I am not suggesting that my writing is in any way aligned with the great Stephen King (not even a Shadow😁), but I’d read that he wrote most days and wrote about 6 pages a day. He has been such a prolific writer for such a long time, so I considered him someone that I could learn from in terms of effective writing habits. I had no idea how many pages it would take to tell my story. It would take as many as it would take. So using Stephen King’s work as a best practice to aspire to, I figured that writing a book of between 150,000 and 200,000 words, 300 to 350 pages, might take me up to 12 months, given that I didn’t intend to tackle the task every day and that I was new to it. I intended to fit writing around all of the other things in my life, which has its benefits and shortcomings. The biggest shortcoming in that strategy was a lack of continuity. Sometimes I didn’t touch the book for several months and that meant reading and re-reading the lead in chapters to ensure continuity. That didn’t always work though. Once I (thought I) was done, I found multiple events that lacked the story attachment from earlier in the book, that I had intended. I discovered that to then retrofit such attachment within the storyline had serious knock-on impacts on other elements of the story. I found this endlessly frustrating and it often resulted in me taking another hiatus from writing while I stepped back to try and figure out just how to regain alignment. 
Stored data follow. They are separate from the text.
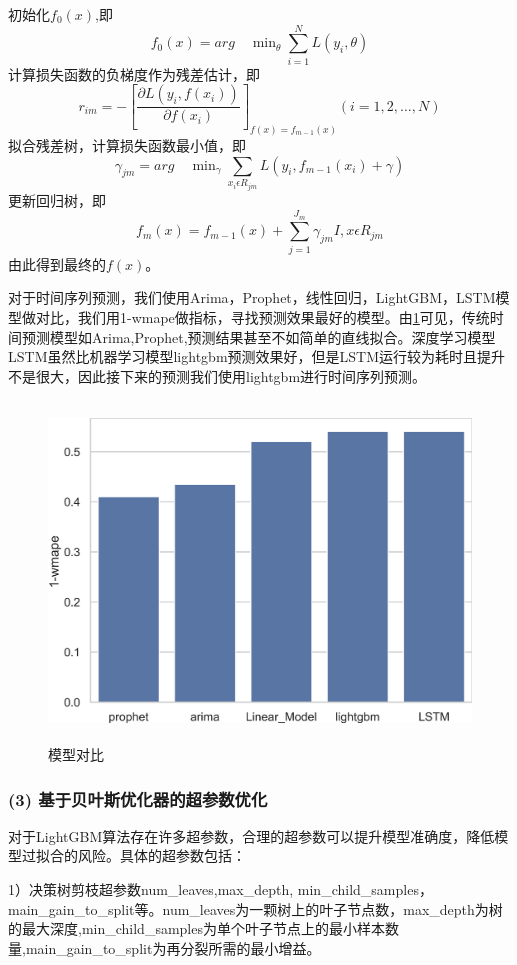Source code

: \documentclass[withoutpreface,bwprint]{cumcmthesis}
\begin{document}
    初始化$f_0(x)$,即
  $$f_0(x)=arg\quad\min\nolimits_{\theta}\sum_{i=1}^{N}L(y_i,\theta)$$
    计算损失函数的负梯度作为残差估计，即
    $$r_{im}=-[\frac{\partial L(y_i,f(x_i))}{\partial f(x_i)}]_{f(x)=f_{m-1}(x)}  (i=1,2,\dots,N)$$
    拟合残差树，计算损失函数最小值，即
    $$\gamma_{jm}=arg\quad\min\nolimits_{\gamma} \sum\limits_{x_i \epsilon R_{jm}} L(y_i,f_{m-1}(x_i)+\gamma)$$
    更新回归树，即
    $$f_m(x)=f_{m-1}(x)+\sum\limits_{j=1}^{J_m}\gamma_{jm}I,x\epsilon R_{jm}$$
    由此得到最终的$f(x)$。

     对于时间序列预测，我们使用Arima，Prophet，线性回归，LightGBM，LSTM模型做对比，我们用1-wmape做指标，寻找预测效果最好的模型。由\ref{模型对比}可见，传统时间预测模型如Arima,Prophet,预测结果甚至不如简单的直线拟合。深度学习模型LSTM虽然比机器学习模型lightgbm预测效果好，但是LSTM运行较为耗时且提升不是很大，因此接下来的预测我们使用lightgbm进行时间序列预测。
      
     \begin{figure}[htbp]
     \centering
     \includegraphics[width=15cm,height=9cm]{figure/模型对比.png}%
     \caption{模型对比}
     \label{模型对比}
    \end{figure}
    
  \subsubsection*{(3) 基于贝叶斯优化器的超参数优化}

  对于LightGBM算法存在许多超参数，合理的超参数可以提升模型准确度，降低模型过拟合的风险。具体的超参数包括：
  
     1）决策树剪枝超参数num\_leaves,max\_depth,
min\_child\_samples，main\_gain\_to\_split等。num\_leaves为一颗树上的叶子节点数，max\_depth为树的最大深度,min\_child\_samples为单个叶子节点上的最小样本数量,main\_gain\_to\_split为再分裂所需的最小增益。
\end{document}
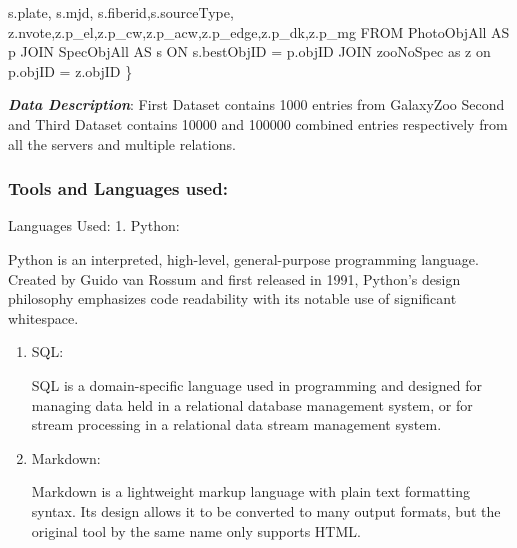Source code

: \documentclass[11pt]{article}
\providecommand{\tightlist}{%
      \setlength{\itemsep}{0pt}\setlength{\parskip}{0pt}}
\newenvironment{Shaded}{}{}
\newcommand{\NormalTok}[1]{{#1}}
\newcommand{\VariableTok}[1]{\textcolor[rgb]{0.10,0.09,0.49}{{#1}}}
\newcommand{\OperatorTok}[1]{\textcolor[rgb]{0.40,0.40,0.40}{{#1}}}
\newcommand{\AttributeTok}[1]{\textcolor[rgb]{0.49,0.56,0.16}{{#1}}}
\begin{document}
\begin{Shaded}
\begin{Highlighting}[]
     \VariableTok{s}\NormalTok{.}\AttributeTok{plate}\OperatorTok{,} \VariableTok{s}\NormalTok{.}\AttributeTok{mjd}\OperatorTok{,} \VariableTok{s}\NormalTok{.}\AttributeTok{fiberid}\OperatorTok{,}\VariableTok{s}\NormalTok{.}\AttributeTok{sourceType}\OperatorTok{,}
     \VariableTok{z}\NormalTok{.}\AttributeTok{nvote}\OperatorTok{,}\VariableTok{z}\NormalTok{.}\AttributeTok{p_el}\OperatorTok{,}\VariableTok{z}\NormalTok{.}\AttributeTok{p_cw}\OperatorTok{,}\VariableTok{z}\NormalTok{.}\AttributeTok{p_acw}\OperatorTok{,}\VariableTok{z}\NormalTok{.}\AttributeTok{p_edge}\OperatorTok{,}\VariableTok{z}\NormalTok{.}\AttributeTok{p_dk}\OperatorTok{,}\VariableTok{z}\NormalTok{.}\AttributeTok{p_mg}
\NormalTok{     FROM PhotoObjAll AS p}
\NormalTok{     JOIN SpecObjAll AS s ON }\VariableTok{s}\NormalTok{.}\AttributeTok{bestObjID} \OperatorTok{=} \VariableTok{p}\NormalTok{.}\AttributeTok{objID} \AttributeTok{JOIN} \AttributeTok{zooNoSpec} \AttributeTok{as} \AttributeTok{z} \AttributeTok{on} \VariableTok{p}\NormalTok{.}\AttributeTok{objID} \OperatorTok{=} \VariableTok{z}\NormalTok{.}\AttributeTok{objID}
\OperatorTok{\}}
\end{Highlighting}
\end{Shaded}

\textbf{\emph{Data Description}}: First Dataset contains 1000 entries
from GalaxyZoo Second and Third Dataset contains 10000 and 100000
combined entries respectively from all the servers and multiple
relations.

    \subsubsection{Tools and Languages
used:}\label{tools-and-languages-used}

Languages Used: 1. Python:

Python is an interpreted, high-level, general-purpose programming
language. Created by Guido van Rossum and first released in 1991,
Python's design philosophy emphasizes code readability with its notable
use of significant whitespace.

\begin{enumerate}
\def\labelenumi{\arabic{enumi}.}
\setcounter{enumi}{1}
\tightlist
\item
  SQL:

  SQL is a domain-specific language used in programming and designed for
  managing data held in a relational database management system, or for
  stream processing in a relational data stream management system.
\item
  Markdown:

  Markdown is a lightweight markup language with plain text formatting
  syntax. Its design allows it to be converted to many output formats,
  but the original tool by the same name only supports HTML.
\end{enumerate}
\end{document}
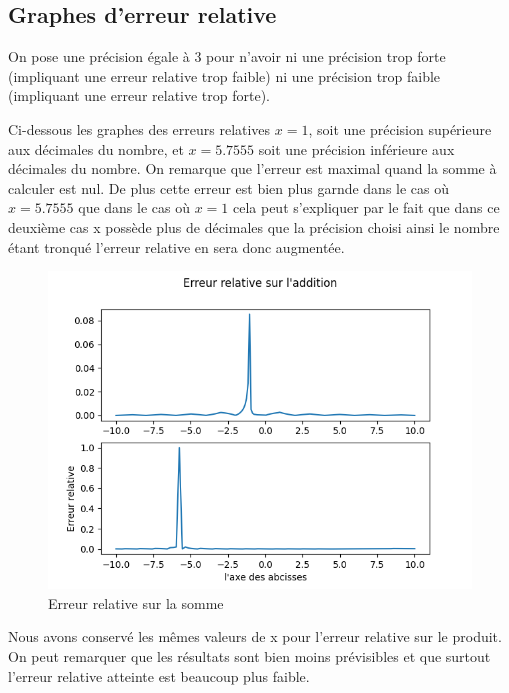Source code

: \documentclass{article}
\begin{document}
\subsection*{Graphes d'erreur relative}

On pose une précision égale à 3 pour n'avoir ni une précision trop forte (impliquant une erreur relative trop faible) ni une précision trop faible (impliquant une erreur relative trop forte).

Ci-dessous les graphes des erreurs relatives ${x = 1}$, soit une précision supérieure aux décimales du nombre, et ${x = 5.7555}$ soit une précision inférieure aux décimales du nombre. On remarque que l'erreur est maximal quand la somme à calculer est nul. De plus cette erreur est bien plus garnde dans le cas où ${x=5.7555}$ que dans le cas où ${x=1}$ cela peut s'expliquer par le fait que dans ce deuxième cas x possède plus de décimales que la précision choisi ainsi le nombre étant tronqué l'erreur relative en sera donc augmentée. 


\begin{figure}[ht]
    \centering
    \includegraphics[scale=0.6]{erreur_add.png}
    \caption{Erreur relative sur la somme}
    \label{fig:erreur_add}
\end{figure}

Nous avons conservé les mêmes valeurs de x pour l'erreur relative sur le produit. On peut remarquer que les résultats sont bien moins prévisibles et que surtout l'erreur relative atteinte est beaucoup plus faible. 
\end{document}
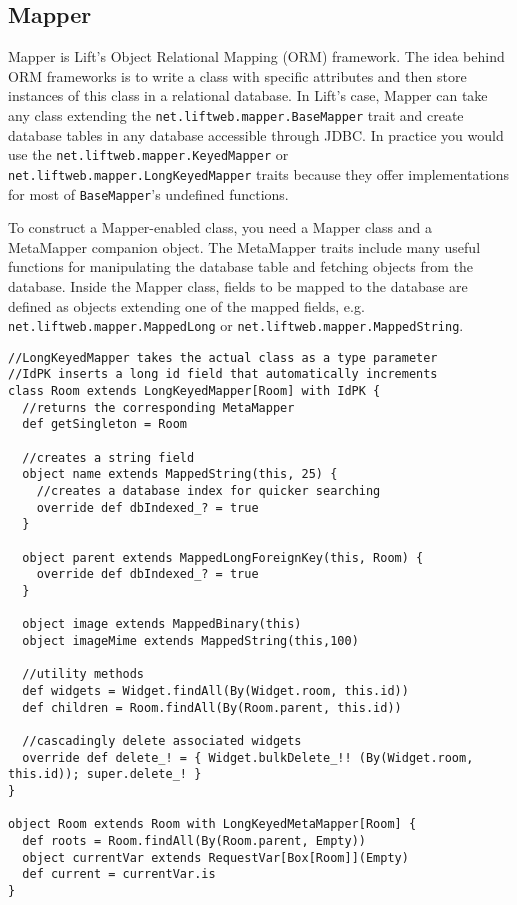 \subsection{Mapper}

Mapper is Lift's Object Relational Mapping (ORM) framework. The idea behind ORM frameworks is to write a class with specific attributes and then store instances of this class in a relational database. In Lift's case, Mapper can take any class extending the \lstinline!net.liftweb.mapper.BaseMapper! trait and create database tables in any database accessible through JDBC. In practice you would use the \lstinline!net.liftweb.mapper.KeyedMapper! or \lstinline!net.liftweb.mapper.LongKeyedMapper! traits because they offer implementations for most of \lstinline!BaseMapper!'s undefined functions.

To construct a Mapper-enabled class, you need a Mapper class and a MetaMapper companion object. The MetaMapper traits include many useful functions for manipulating the database table and fetching objects from the database. Inside the Mapper class, fields to be mapped to the database are defined as objects extending one of the mapped fields, e.g. \lstinline!net.liftweb.mapper.MappedLong! or \lstinline!net.liftweb.mapper.MappedString!.

\begin{lstlisting}[caption=Lift Mapper: Room.scala,label=lst:lift:mapper]
//LongKeyedMapper takes the actual class as a type parameter
//IdPK inserts a long id field that automatically increments
class Room extends LongKeyedMapper[Room] with IdPK {
  //returns the corresponding MetaMapper
  def getSingleton = Room
   
  //creates a string field
  object name extends MappedString(this, 25) {
    //creates a database index for quicker searching
    override def dbIndexed_? = true
  }
   
  object parent extends MappedLongForeignKey(this, Room) {
    override def dbIndexed_? = true
  } 
  
  object image extends MappedBinary(this)
  object imageMime extends MappedString(this,100)
  
  //utility methods
  def widgets = Widget.findAll(By(Widget.room, this.id))
  def children = Room.findAll(By(Room.parent, this.id))
  
  //cascadingly delete associated widgets
  override def delete_! = { Widget.bulkDelete_!! (By(Widget.room, this.id)); super.delete_! }
}  
 
object Room extends Room with LongKeyedMetaMapper[Room] {
  def roots = Room.findAll(By(Room.parent, Empty))
  object currentVar extends RequestVar[Box[Room]](Empty)
  def current = currentVar.is
}
\end{lstlisting}



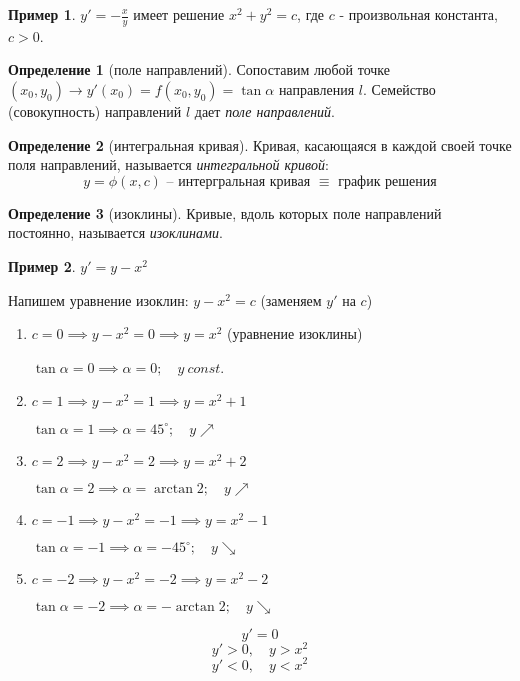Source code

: \documentclass[11pt,a4paper,oneside]{report}
\theoremstyle{definition}
\newtheorem{definition}{Определение}[section]
\newtheorem{example}{Пример}
\theoremstyle{plain}
\theoremstyle{remark}
\begin{document}
\begin{example}
    $y' = - \frac{x}{y}$ имеет решение $x^2 + y^2 = c$, где $c$ - произвольная константа, $c > 0$.
\end{example}

\begin{definition}[поле направлений]
    Сопоставим любой точке $(x_0,y_0) \rightarrow y'(x_0) = f(x_0,y_0) = \tan\alpha$ направления $l$. Семейство (совокупность) направлений $l$ дает \emph{поле направлений}.
\end{definition}

\begin{definition}[интегральная кривая]
    Кривая, касающаяся в каждой своей точке поля направлений, называется \emph{интегральной кривой}:
    \begin{equation*}
        y = \phi(x,c)\text{ -- интергральная кривая }\equiv\text{ график решения}
    \end{equation*}
\end{definition}

\begin{definition}[изоклины]
    Кривые, вдоль которых поле направлений постоянно, называется \emph{изоклинами}.
\end{definition}

\begin{example}
    $y' = y-x^2$

    Напишем уравнение изоклин: $y-x^2 = c$ (заменяем $y'$ на $c$)
    \begin{enumerate}
        \item $c=0 \implies y-x^2 = 0 \implies y=x^2$ (уравнение изоклины)

              $\tan \alpha = 0 \implies \alpha = 0; \quad y \ const$.
        \item $c=1 \implies y-x^2 = 1 \implies y=x^2 + 1$

              $\tan \alpha = 1 \implies \alpha = 45^{\circ}; \quad y\nearrow$
        \item $c=2 \implies y-x^2 = 2 \implies y=x^2 + 2$

              $\tan \alpha = 2 \implies \alpha = \arctan 2; \quad y\nearrow$
        \item $c=-1 \implies y-x^2 = -1 \implies y=x^2 - 1$

              $\tan \alpha = -1 \implies \alpha = -45^{\circ}; \quad y\searrow$
        \item $c=-2 \implies y-x^2 = -2 \implies y=x^2 - 2$

              $\tan \alpha = -2 \implies \alpha = -\arctan 2; \quad y\searrow$
    \end{enumerate}
    \begin{equation*}
        y' = 0
    \end{equation*}
    \begin{equation*}
        y' > 0, \quad y > x^2
    \end{equation*}
    \begin{equation*}
        y' < 0, \quad y < x^2
    \end{equation*}
\end{example}
\end{document}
My learning here was that I needed to adopt a more regular routine of writing and that a focus on the chronology of the story was so important. Using Stephen King as an example again, as I understand it, he writes for about 4 hours every morning (with next to no exceptions), during which time he entered what he called a ‘writing state’. I don’t think that I ever found such a sweet spot, but I did, at rare times when the words just flowed from my mind to the screen, suddenly find that hours had passed, with many pages written. The pages that materialised during these windows also happened to be parts of the story that I was happiest with and my most mistake-free form. So maybe I did nudge towards a sort of ‘writer’s state’ occasionally. I subsequently learned that the Australian best-selling author, Jane Harper, whose work I love, was also very disciplined and wrote every day. Unfortunately, it wasn’t until near the end of my work that I adopted the ‘write every day’ discipline that then helped me so much in continuity and productivity. 

My poor habits are why it took me so long to finish ‘The Shadow’. As I pointed out in an earlier blog, I started thinking about the book a decade ago but hadn’t progressed beyond a broad outline of the plot and a few pages after five years. Clearly, I wasn’t serious about it. Then my employment situation changed and I had more time, but with my sloppy work habits, it still took me another three and a half years or so to finish my first draft. That time passed quickly but when I got to that point, I looked back on what had held me back and ate away at the calendar. It came down to a few things. Firstly, a basic lack of a writer’s discipline. I’ll be much better at that (and other things) in the future. Secondly, I was torn at times about how deeply I could go into detail with elements of the story that actually happened, where people were deeply hurt and are still hurting. I didn’t want my book to become a vehicle for deeper pain. And lastly, I can attest that there really is something called ‘writer’s block’. I looked for a definition and it’s basically a condition or problem that prevents a writer from writing or finishing a piece of work. My longest period of blockage was almost six months. That doesn’t mean that I disassociated myself from the book during that period; far from it. I thought about it every day but had trouble deciding how to get to the next place I wanted to take the story. I tried mind mapping, I tried reading other people’s work, and I tried not even turning the computer on, but nothing seemed to help. In the end, I committed to spending time daily with the story and writing something. Anything! I needed something to get the juices flowing again, and eventually, they came. I estimate that in total, around 12 months were lost to writer’s block. This was almost exclusively an issue in the first couple of years. As I applied myself more, the issue disappeared, so that was another lesson learned.